■ **Records excerpted from a collection**
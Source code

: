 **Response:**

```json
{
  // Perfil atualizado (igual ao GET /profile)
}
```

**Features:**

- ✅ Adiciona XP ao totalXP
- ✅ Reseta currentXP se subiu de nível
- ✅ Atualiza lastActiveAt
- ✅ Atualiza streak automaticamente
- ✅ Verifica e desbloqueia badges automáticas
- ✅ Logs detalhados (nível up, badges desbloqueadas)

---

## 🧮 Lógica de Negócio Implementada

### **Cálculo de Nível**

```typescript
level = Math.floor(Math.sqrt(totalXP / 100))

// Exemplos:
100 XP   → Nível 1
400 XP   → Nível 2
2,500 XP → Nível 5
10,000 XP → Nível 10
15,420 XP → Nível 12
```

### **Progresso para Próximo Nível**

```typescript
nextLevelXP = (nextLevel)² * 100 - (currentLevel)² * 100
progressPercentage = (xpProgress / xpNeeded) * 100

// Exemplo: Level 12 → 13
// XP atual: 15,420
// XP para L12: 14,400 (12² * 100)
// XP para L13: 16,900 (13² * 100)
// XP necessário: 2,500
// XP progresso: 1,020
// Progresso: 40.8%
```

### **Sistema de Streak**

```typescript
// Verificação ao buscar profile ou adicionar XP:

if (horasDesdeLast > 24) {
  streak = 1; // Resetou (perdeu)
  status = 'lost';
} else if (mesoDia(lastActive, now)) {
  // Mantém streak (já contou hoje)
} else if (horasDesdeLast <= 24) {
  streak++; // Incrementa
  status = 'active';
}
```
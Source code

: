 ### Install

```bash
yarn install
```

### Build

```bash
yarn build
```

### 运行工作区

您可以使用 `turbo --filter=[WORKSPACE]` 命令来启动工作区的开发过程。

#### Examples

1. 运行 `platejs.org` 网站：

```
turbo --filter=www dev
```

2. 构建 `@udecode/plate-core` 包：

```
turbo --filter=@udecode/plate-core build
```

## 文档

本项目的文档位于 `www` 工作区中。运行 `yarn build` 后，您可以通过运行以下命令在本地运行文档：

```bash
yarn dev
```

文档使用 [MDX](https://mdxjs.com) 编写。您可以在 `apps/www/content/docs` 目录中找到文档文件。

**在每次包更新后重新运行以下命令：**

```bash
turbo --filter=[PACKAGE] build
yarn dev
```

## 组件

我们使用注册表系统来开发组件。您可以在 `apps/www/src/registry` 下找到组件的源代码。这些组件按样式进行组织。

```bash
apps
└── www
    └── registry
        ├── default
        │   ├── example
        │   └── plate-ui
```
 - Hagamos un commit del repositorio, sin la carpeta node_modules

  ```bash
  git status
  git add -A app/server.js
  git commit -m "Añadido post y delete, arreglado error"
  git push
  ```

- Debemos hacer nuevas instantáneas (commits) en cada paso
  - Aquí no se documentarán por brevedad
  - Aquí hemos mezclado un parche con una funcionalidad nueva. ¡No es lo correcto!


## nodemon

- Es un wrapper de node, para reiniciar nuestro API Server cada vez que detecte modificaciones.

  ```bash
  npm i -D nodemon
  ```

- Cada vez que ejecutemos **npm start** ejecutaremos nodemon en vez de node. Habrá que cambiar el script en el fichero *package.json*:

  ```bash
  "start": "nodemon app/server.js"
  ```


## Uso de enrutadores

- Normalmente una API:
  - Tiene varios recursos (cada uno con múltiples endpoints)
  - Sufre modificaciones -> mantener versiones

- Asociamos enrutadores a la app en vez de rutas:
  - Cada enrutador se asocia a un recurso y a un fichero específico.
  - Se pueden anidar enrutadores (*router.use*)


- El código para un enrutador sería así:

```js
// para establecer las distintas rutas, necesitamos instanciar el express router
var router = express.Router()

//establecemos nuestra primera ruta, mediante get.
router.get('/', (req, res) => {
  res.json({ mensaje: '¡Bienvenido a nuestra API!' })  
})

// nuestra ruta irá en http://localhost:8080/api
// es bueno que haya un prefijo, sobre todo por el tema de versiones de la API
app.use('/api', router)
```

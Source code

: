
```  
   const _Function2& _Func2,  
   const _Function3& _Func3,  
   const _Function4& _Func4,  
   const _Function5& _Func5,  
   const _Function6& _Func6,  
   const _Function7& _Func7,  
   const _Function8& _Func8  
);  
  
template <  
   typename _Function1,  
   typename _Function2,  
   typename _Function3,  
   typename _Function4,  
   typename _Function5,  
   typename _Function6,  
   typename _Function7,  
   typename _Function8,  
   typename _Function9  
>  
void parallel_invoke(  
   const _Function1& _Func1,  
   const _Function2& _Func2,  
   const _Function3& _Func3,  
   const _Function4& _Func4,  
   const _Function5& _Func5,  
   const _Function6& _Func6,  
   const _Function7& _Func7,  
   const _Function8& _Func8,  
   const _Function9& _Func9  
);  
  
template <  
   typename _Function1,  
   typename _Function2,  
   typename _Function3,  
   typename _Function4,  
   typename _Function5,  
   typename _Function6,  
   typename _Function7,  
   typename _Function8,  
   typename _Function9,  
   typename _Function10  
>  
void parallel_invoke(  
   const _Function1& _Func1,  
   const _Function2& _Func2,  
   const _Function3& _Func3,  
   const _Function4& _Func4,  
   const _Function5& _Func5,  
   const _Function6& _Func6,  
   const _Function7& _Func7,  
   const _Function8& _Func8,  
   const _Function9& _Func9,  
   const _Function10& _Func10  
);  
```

■ **WHAT IS REQUIRED**
Please copy out each line of the data in which the word "enrutadores" occurs.

■ **RESULT**
## Uso de enrutadores
- Asociamos enrutadores a la app en vez de rutas:
  - Se pueden anidar enrutadores (*router.use*)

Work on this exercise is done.